June 9, 2023
About Face for Dairy Midweek
- Spot cheese rallied three days in a row to start the week, bringing optimism back into the dairy market. However, cheese sellers used the rally as a selling opportunity and brought the block/barrel average back down over 9c by week’s end.
- The GDT auction from this week saw anhydrous milk fat, butter, butter milk powder, and cheddar all move higher. Cheddar led the way, adding 7.40%.
- Several class III milk contracts hit new contract lows this week.
- US dairy cow culling for the week ending May 27th, up 14.3% from the same week last year, strong culling rates can likely be attributed to record high cattle prices at the time.

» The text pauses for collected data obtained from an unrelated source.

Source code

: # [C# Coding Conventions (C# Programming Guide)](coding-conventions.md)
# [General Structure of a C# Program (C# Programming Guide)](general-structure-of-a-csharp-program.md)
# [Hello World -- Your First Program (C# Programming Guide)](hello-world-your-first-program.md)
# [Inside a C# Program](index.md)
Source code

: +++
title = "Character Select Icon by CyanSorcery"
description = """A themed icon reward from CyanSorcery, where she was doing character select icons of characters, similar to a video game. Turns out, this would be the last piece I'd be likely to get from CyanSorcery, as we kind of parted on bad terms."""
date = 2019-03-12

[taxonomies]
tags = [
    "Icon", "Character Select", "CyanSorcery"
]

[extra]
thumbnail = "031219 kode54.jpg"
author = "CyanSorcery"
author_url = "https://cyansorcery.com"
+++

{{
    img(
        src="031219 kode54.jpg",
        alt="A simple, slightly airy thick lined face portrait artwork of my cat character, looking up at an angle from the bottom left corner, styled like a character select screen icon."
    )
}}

The beginning half of this week brought relief to the dairy markets with milk futures and spot markets enjoying gains and supported by a boost in GDT cheese prices on Tuesday. Despite the positivity of the GDT and early momentum, the dairy markets fell to heavy selling pressure by weeks end to find most gains from earlier were wiped away. Domestic cheese reports show strong availability of milk starting to outpace production at cheese plants as bottling plants no longer have school orders to fill. Declining export demand might be the reason for a struggling cheese price despite domestic manufacturers stating continued interest and demand. Lower prices cured retail inventories in Europe for cheese and milk availability remains strong while indications are sales are outpacing production. Despite an optimistic GDT event on Tuesday, April export data was rough with overall dairy tonnage exports down 12% from this time last year. Butter exports were particularly bearish with exports down 64% compared to last year and down 50% from March.
Corn Stays Rangebound
- Corn yield was unchanged on today’s WASDE report with only a slight change in ending stocks rising 35 million bushels.

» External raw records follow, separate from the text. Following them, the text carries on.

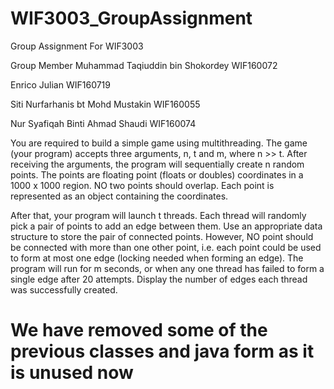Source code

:# WIF3003_GroupAssignment
Group Assignment For WIF3003

Group Member
Muhammad Taqiuddin bin Shokordey WIF160072

Enrico Julian WIF160719 

Siti Nurfarhanis bt Mohd Mustakin WIF160055 

Nur Syafiqah Binti Ahmad Shaudi WIF160074 

You are required to build a simple game using multithreading. The game (your program) accepts three arguments, n, t and m, where n >> t. After receiving the arguments, the program will sequentially create n random points. The points are floating point (floats or doubles) coordinates in a 1000 x 1000 region. NO two points should overlap. Each point is represented as an object containing the coordinates.

After that, your program will launch t threads. Each thread will randomly pick a pair of points to add an edge between them. Use an appropriate data structure to store the pair of connected points. However, NO point should be connected with more than one other point, i.e. each point could be used to form at most one edge (locking needed when forming an edge). The program will run for m seconds, or when any one thread has failed to form a single edge after 20 attempts. Display the number of edges each thread was successfully created.

# We have removed some of the previous classes and java form as it is unused now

- Despite forecasts turning wetter over the next few weeks, very few showers have materialized over much of the growing region since planting.
- Drought conditions currently cover nearly half of the corn production areas with good-to-excellent ratings declining 5% from last week. Both planting and emergence are ahead of average.
- Exports remain well behind estimates and year ago numbers leading to the rise in ending stocks in today’s report.
- Rain is desperately needed to remain on track to hit close to estimated production levels as ratings this poor and this early can lead to yields near 173.1 according to research over the last 15 similar years.
Meal Continues Move Lower
- Front month meal futures closed lower on the week for the fourth straight week, a $50 per ton range during these weeks.
- Carryout for beans was raised as exports continue to lag behind estimates and year ago levels.
- China is currently a mixed bag to try and figure out. Soybean imports are at record highs but both low hog prices and an abundance of cheap wheat for feed will impact soymeal needs. There were also May trade data showing a sluggish Chinese economy.
- Today’s WASDE showed a below-average initial soybean rating with drought conditions covering nearly 40% of bean growing areas.